The syntax for LOAD is:
LOAD array_name : string FROM file_path : string;
Example:
LOAD A FROM '/tmp/A.txt';
The data file formats supported by SciDB are documented in the AFL document. The file path 'A.txt' is assumed to be a path name relative to the coordinator's working directory. For this document, the file A.txt is a 100-by-100 file with two numerical values per cell.
Note: AQL only supports coordinator load (corresponding to nodeid=0 in the AFL load() command). See the section on load() in the AFL documentation.
DROP
Deleting arrays is done with the drop command.
DROP ARRAY array_name;
For example to drop array A, run the following command:
DROP ARRAY A;
The array and all its versions are dropped. Any associated mapping arrays created for noninteger dimensions are also dropped.
Note: Many AQL commands do not create or accept arrays with noninteger dimensions.
DML Query Syntax
SELECT attributes FROM
As in SQL, AQL SELECT is used to select one or more attributes from an array.

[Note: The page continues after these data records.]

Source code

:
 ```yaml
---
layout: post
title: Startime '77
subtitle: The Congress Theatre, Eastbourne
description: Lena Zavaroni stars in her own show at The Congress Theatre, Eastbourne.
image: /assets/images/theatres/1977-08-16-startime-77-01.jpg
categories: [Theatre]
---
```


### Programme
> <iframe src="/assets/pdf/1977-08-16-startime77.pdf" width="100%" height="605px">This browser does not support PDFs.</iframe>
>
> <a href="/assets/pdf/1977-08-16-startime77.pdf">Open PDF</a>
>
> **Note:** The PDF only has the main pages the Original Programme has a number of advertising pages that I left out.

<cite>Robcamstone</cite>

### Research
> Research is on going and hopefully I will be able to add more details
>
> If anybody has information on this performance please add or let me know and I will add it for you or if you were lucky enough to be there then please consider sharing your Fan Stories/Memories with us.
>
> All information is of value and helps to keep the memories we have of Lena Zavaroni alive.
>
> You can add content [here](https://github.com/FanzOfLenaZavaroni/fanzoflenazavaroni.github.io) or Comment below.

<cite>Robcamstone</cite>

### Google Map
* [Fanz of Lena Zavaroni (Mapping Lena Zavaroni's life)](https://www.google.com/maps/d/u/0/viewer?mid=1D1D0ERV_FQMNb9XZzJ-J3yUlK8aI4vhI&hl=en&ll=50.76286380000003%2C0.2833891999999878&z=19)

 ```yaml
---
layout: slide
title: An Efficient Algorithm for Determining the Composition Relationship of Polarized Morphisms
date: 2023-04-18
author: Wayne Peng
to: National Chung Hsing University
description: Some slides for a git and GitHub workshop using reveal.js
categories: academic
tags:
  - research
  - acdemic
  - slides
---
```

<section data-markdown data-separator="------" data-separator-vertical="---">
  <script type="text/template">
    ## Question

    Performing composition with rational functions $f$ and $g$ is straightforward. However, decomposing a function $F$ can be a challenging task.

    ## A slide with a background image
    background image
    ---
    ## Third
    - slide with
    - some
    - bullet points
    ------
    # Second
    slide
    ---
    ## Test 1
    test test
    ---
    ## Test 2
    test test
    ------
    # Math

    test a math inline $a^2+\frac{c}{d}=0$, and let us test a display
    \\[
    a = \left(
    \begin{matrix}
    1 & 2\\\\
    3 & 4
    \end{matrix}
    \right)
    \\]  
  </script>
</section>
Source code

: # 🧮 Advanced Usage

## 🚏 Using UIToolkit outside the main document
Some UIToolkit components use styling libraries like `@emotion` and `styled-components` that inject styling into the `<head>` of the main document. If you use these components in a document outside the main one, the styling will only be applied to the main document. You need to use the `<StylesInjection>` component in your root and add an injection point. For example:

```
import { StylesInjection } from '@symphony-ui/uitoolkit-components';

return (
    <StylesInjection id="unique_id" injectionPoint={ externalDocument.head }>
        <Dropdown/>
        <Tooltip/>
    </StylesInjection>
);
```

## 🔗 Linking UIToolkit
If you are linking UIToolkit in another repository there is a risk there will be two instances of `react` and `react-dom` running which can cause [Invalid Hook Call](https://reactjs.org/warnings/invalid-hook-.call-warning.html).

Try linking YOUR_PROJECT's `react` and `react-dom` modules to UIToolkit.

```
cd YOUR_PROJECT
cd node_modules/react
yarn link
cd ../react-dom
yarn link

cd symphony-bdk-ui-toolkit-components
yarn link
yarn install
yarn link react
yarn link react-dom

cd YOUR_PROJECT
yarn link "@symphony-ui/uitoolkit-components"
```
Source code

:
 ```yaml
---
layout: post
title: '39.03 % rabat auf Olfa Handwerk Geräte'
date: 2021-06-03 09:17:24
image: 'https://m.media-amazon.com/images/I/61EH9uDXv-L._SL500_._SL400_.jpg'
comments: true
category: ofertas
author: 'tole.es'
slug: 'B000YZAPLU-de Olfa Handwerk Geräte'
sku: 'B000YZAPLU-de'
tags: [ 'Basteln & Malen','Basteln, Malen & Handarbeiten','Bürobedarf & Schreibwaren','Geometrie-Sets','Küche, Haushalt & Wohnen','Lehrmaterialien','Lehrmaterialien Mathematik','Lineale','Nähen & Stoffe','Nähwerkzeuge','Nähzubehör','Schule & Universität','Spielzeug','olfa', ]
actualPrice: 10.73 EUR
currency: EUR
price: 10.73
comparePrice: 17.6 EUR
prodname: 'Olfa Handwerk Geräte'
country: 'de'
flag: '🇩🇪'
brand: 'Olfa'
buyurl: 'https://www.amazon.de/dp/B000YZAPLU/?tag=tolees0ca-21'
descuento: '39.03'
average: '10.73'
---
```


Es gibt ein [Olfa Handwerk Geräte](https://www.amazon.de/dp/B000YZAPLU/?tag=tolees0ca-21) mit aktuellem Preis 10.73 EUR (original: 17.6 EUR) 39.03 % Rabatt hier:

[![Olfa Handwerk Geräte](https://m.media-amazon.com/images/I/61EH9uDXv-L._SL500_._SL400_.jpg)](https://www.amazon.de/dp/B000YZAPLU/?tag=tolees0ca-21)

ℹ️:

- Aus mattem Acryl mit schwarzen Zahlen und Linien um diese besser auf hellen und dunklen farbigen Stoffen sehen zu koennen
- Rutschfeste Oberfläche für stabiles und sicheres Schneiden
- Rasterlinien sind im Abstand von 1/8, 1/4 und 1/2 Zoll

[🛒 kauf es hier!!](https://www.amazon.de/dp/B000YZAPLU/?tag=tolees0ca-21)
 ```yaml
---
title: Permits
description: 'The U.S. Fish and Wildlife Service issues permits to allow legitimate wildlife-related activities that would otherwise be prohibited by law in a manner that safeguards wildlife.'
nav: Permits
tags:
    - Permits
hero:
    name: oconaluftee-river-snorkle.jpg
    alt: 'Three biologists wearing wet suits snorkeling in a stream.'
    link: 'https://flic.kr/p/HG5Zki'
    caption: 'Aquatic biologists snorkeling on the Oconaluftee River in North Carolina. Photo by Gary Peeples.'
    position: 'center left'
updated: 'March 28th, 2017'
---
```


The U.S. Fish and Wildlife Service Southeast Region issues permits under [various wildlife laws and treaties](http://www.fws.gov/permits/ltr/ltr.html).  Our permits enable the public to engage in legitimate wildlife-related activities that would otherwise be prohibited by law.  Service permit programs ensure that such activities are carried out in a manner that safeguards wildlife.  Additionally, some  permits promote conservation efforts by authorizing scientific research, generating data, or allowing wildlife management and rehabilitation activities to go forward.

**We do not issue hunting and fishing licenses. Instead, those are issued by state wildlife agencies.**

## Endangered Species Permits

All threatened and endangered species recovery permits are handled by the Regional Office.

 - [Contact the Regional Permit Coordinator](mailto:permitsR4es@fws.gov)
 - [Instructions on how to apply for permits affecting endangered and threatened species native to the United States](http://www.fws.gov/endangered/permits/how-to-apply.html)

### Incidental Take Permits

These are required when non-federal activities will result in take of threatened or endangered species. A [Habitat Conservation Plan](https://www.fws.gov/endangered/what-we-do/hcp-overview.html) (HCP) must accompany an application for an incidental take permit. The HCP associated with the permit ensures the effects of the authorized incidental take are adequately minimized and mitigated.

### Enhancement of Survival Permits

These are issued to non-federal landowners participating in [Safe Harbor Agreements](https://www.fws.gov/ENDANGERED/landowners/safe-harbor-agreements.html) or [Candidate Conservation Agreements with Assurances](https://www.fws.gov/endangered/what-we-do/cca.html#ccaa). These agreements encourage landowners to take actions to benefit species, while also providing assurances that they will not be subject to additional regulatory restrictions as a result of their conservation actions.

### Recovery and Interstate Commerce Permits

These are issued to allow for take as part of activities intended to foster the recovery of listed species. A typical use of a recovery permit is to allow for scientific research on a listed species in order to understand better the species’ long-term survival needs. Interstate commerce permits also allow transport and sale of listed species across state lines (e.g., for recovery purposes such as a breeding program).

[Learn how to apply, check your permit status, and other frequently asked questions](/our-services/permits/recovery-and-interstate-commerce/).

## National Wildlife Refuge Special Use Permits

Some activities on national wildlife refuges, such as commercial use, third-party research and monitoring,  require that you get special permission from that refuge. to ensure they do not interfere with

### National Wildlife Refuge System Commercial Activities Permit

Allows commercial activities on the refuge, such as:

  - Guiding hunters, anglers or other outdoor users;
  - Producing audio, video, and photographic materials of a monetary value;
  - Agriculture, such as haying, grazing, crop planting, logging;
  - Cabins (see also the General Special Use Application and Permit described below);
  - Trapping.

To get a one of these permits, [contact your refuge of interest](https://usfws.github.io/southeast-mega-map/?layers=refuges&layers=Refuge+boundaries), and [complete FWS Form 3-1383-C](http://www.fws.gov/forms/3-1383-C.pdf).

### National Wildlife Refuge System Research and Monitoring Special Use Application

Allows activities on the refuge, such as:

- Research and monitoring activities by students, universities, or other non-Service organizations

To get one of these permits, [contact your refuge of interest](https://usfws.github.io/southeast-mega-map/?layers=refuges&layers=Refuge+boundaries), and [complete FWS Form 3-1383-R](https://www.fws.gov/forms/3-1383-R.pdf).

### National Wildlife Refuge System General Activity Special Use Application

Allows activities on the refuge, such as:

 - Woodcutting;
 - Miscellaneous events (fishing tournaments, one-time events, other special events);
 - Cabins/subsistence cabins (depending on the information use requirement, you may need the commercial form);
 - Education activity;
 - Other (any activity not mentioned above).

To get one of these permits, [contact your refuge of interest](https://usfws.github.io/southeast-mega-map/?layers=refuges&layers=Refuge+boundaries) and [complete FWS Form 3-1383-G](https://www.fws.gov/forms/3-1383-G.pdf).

Syntax: SELECT "expr_list | *" [INTO name] FROM "array_name | array_result"
For example:
SELECT * FROM A;
This is a basic query the selects all attributes from the whole array A. SELECT lists can also reference individual attributes and dimensions, as well as constants and expressions. Expressions are discussed later in this document.
SELECT err FROM A;
This is a SELECT query that selects the attribute err from A. To store the value of the attribute err in and array called C:
SELECT err INTO C FROM A;
This query selects the attribute err from the array A and stores the result in array C. If the array C does not exist, an array with the appropriate schema is created for it. If C exists, its attribute values are updated.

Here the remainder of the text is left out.